Reputation: 13
I'm studying free of context grammar using the functional language Prolog. I'm trying to solve this exercise, but I'm in trouble designing a grammar to recognize the language.
We know that the language {aˆn bˆn cˆn | n e N} cannot be recognized by a free of context grammar. Even so, it is possible to recognize this language in Prolog, via attributes. Write a Prolog grammar that recognizes this language.
Could someone help me to write this grammar in Prolog?
Upvotes: 0
Views: 138
Reputation: 60034
By means of Peano arithmetic it's easy to implement the grammar in pure Prolog, for instance
an_bn_cn(N) --> count_seq(a,N), count_seq(b,N), count_seq(c,N).

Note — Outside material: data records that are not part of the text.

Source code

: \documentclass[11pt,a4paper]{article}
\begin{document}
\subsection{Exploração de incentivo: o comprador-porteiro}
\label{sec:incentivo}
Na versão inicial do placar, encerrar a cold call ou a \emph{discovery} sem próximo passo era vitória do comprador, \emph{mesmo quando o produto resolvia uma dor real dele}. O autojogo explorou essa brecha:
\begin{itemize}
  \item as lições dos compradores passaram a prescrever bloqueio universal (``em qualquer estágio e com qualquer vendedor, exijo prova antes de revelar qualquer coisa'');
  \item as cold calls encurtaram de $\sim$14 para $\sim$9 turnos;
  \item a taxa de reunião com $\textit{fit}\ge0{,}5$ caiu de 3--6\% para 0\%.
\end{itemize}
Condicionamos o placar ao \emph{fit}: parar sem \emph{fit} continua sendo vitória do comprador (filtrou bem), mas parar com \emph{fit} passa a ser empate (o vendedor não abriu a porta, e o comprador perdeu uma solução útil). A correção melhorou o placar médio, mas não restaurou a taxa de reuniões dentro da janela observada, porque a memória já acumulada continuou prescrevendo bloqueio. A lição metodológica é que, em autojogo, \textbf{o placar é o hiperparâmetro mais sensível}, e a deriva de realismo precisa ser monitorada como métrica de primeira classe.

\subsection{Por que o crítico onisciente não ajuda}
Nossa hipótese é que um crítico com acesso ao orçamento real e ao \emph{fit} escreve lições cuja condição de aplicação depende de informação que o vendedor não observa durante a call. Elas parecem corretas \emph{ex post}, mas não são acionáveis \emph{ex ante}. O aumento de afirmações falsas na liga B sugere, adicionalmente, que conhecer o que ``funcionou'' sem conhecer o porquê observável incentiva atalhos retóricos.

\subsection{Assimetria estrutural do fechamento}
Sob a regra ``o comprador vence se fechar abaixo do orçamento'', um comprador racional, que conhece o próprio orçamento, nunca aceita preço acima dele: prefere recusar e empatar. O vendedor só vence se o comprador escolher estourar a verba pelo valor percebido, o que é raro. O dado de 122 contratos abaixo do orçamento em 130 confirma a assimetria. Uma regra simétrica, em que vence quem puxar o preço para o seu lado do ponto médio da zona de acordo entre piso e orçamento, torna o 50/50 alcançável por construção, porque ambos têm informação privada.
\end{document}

count_seq(Terminal,s(N)) --> [Terminal], count_seq(Terminal,N).
count_seq(_,0) --> [].
Note that, strictly speaking, this would be more general than necessary, since the (synthetized) attribute N is computed on the generic production (count_seq//2), instead of the productions a,b,c. You may need to adapt the code to your requirements.
Testing in swi-prolog:
?- phrase(an_bn_cn(N),[a,a,b,b,c,c]).
N = s(s(0)) .
?- phrase(an_bn_cn(N),[a,a,b,b,c,c,c]).
false.
?- phrase(an_bn_cn(N),[a,a,b,b,c,c]).
N = s(s(0)) ;
false.
?- length(S,_),phrase(an_bn_cn(N),S).
S = [],
N = 0 ;
S = [a, b, c],
N = s(0) ;
S = [a, a, b, b, c, c],
N = s(s(0)) ;
S = [a, a, a, b, b, b, c, c, c],
N = s(s(s(0)))
Upvotes: 0
Reputation: 3059
The implementation can be found here.
:- op(150, fx, #).
start(N) --> as(N), bs(N), cs(N).
as(0) --> [].
as(N0) --> { #N0 #> 0, #N #= #N0-1 }, [a], as(N).
bs(0) --> [].
bs(N0) --> { #N0 #> 0, #N #= #N0-1 }, [b], bs(N).
cs(0) --> [].
cs(N0) --> { #N0 #> 0, #N #= #N0-1 }, [c], cs(N).
Then the query:
?- phrase(start(N), Cs).
N = 0, Cs = []
; N = 1, Cs = "abc"
; N = 2, Cs = "aabbcc"
Upvotes: 1